La respiration puissante de l’orkaim résonnait dans les oreilles de Kwo, encore sous le choc de la violence libérée par son ami. Il l’avait enfin retrouvé. Mais, ce qui brillait sur son dos, ses épaules, n’était pas pour le rassurer. Ces écailles bleues et métalliques étaient la preuve que la magie l’entourait. Une magie étrangère dont il ne connaissait pas les effets. Bien sûr, les contes de son enfance parlaient tous de magie, des flammes sorties des mains d’Éliamzyl, le sorcier du feu, ou d’un éclair tombant du ciel, appelé par Elh Krystarèn, archimage des temps anciens. Mais une hydre tatouée, prenant vie sur le corps d’un orkaim qui ne savait même pas lire, l’aomen s’en trouvait éberlué.
D’où provenait ce barbare pour ainsi porter pareil habit sur sa peau ? pareil tatouage ? Il est vrai qu’il l’avait toujours connu ainsi. Et de tout le temps passé ensemble, jamais il n’avait observé cette armure se mouvoir et briller sur son corps, pas à ce point. Jusque-là, cela avait été, pour lui, juste une impression. Jamais il n’avait pu se dire avec certitude qu’elle avait bougé. Or ici, au fin fond de cette prison, elle se mouvait, comme faisant partie de lui, en glissant sur ses muscles saillants. Elle ondulait au rythme des pulsations du cœur de l’orkaim.
– Grrrh, grogna Yurlh en se retournant.
Partout sur son corps, elle vous regardait de ses yeux opaques et sans vie. Une hydre à douze têtes qui veillait sur son ami barbare, renvoyant les coups de massue comme le bois d’un tronc d’arbre. Il l’avait bel et bien vu et c’était pour lui terrifiant. Terrifiant, car l’humanité de Yurlh, maintenant, était voilée par ce monstre le recouvrant.
– Hrrr, dois sortir… Faim.
Ces mêmes paroles qu’il prononçait tout le temps avaient une tout autre résonance dans l’âme de Kwo. Il n’y voyait plus son frère de ramée, l’être perdu à qui il avait enseigné sa langue. Non, il voyait bel et bien un monstre étranger, entouré d’une magie mystérieuse et destructrice, une magie noire pensait-il en croisant les yeux de l’hydre. Des frissons de peur traversèrent le corps de l’aomen, des pieds jusqu’au bout des doigts.

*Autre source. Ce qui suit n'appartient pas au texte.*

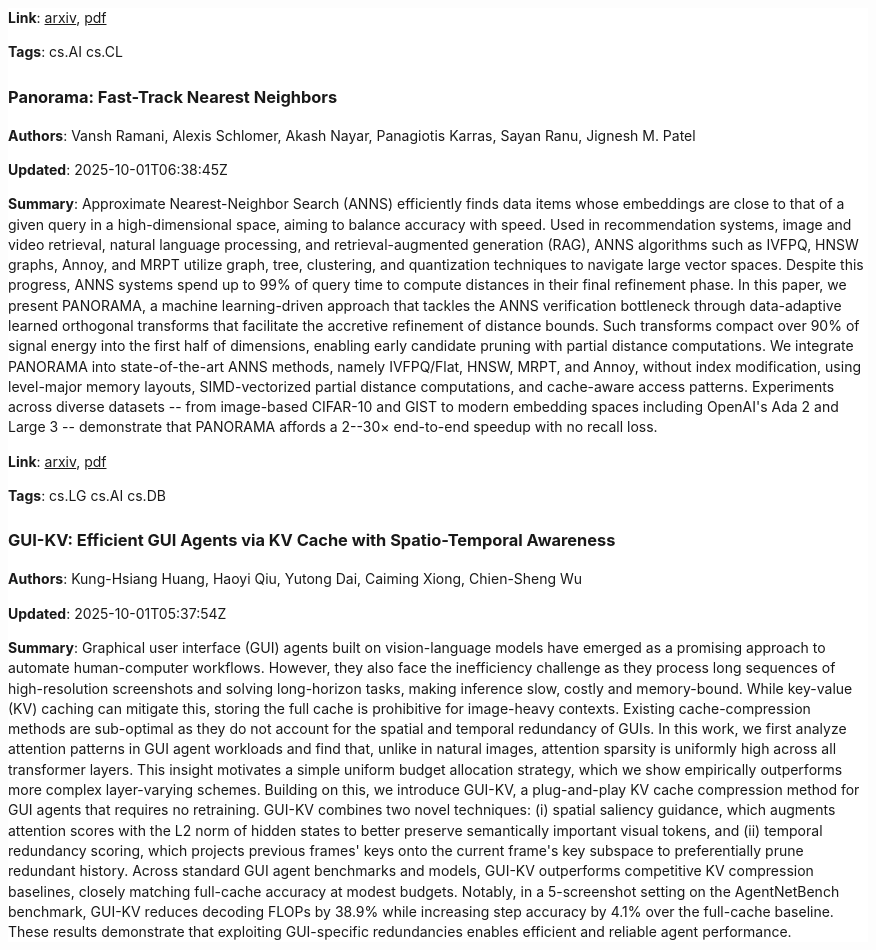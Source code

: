 **Link**: [arxiv](http://arxiv.org/abs/2510.00636v1),  [pdf](http://arxiv.org/pdf/2510.00636v1)

**Tags**: cs.AI cs.CL 



### Panorama: Fast-Track Nearest Neighbors
**Authors**: Vansh Ramani, Alexis Schlomer, Akash Nayar, Panagiotis Karras, Sayan Ranu, Jignesh M. Patel

**Updated**: 2025-10-01T06:38:45Z

**Summary**: Approximate Nearest-Neighbor Search (ANNS) efficiently finds data items whose embeddings are close to that of a given query in a high-dimensional space, aiming to balance accuracy with speed. Used in recommendation systems, image and video retrieval, natural language processing, and retrieval-augmented generation (RAG), ANNS algorithms such as IVFPQ, HNSW graphs, Annoy, and MRPT utilize graph, tree, clustering, and quantization techniques to navigate large vector spaces. Despite this progress, ANNS systems spend up to 99\% of query time to compute distances in their final refinement phase. In this paper, we present PANORAMA, a machine learning-driven approach that tackles the ANNS verification bottleneck through data-adaptive learned orthogonal transforms that facilitate the accretive refinement of distance bounds. Such transforms compact over 90\% of signal energy into the first half of dimensions, enabling early candidate pruning with partial distance computations. We integrate PANORAMA into state-of-the-art ANNS methods, namely IVFPQ/Flat, HNSW, MRPT, and Annoy, without index modification, using level-major memory layouts, SIMD-vectorized partial distance computations, and cache-aware access patterns. Experiments across diverse datasets -- from image-based CIFAR-10 and GIST to modern embedding spaces including OpenAI's Ada 2 and Large 3 -- demonstrate that PANORAMA affords a 2--30$\times$ end-to-end speedup with no recall loss.

**Link**: [arxiv](http://arxiv.org/abs/2510.00566v1),  [pdf](http://arxiv.org/pdf/2510.00566v1)

**Tags**: cs.LG cs.AI cs.DB 



### GUI-KV: Efficient GUI Agents via KV Cache with Spatio-Temporal Awareness
**Authors**: Kung-Hsiang Huang, Haoyi Qiu, Yutong Dai, Caiming Xiong, Chien-Sheng Wu

**Updated**: 2025-10-01T05:37:54Z

**Summary**: Graphical user interface (GUI) agents built on vision-language models have emerged as a promising approach to automate human-computer workflows. However, they also face the inefficiency challenge as they process long sequences of high-resolution screenshots and solving long-horizon tasks, making inference slow, costly and memory-bound. While key-value (KV) caching can mitigate this, storing the full cache is prohibitive for image-heavy contexts. Existing cache-compression methods are sub-optimal as they do not account for the spatial and temporal redundancy of GUIs. In this work, we first analyze attention patterns in GUI agent workloads and find that, unlike in natural images, attention sparsity is uniformly high across all transformer layers. This insight motivates a simple uniform budget allocation strategy, which we show empirically outperforms more complex layer-varying schemes. Building on this, we introduce GUI-KV, a plug-and-play KV cache compression method for GUI agents that requires no retraining. GUI-KV combines two novel techniques: (i) spatial saliency guidance, which augments attention scores with the L2 norm of hidden states to better preserve semantically important visual tokens, and (ii) temporal redundancy scoring, which projects previous frames' keys onto the current frame's key subspace to preferentially prune redundant history. Across standard GUI agent benchmarks and models, GUI-KV outperforms competitive KV compression baselines, closely matching full-cache accuracy at modest budgets. Notably, in a 5-screenshot setting on the AgentNetBench benchmark, GUI-KV reduces decoding FLOPs by 38.9% while increasing step accuracy by 4.1% over the full-cache baseline. These results demonstrate that exploiting GUI-specific redundancies enables efficient and reliable agent performance.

– Faim, sortir, maintenant !
Et l’hydre se figea, comme pour répondre à ses pensées. Yurlh venait à l’instant de reprendre vie, tel qu’il le connaissait. Kwo cligna des yeux pour s’en assurer. Puis, il se libéra le cou de la lanière et du reste du manche qui y pendait encore. À présent, les sifflets couvraient de leur son strident l’air du marché.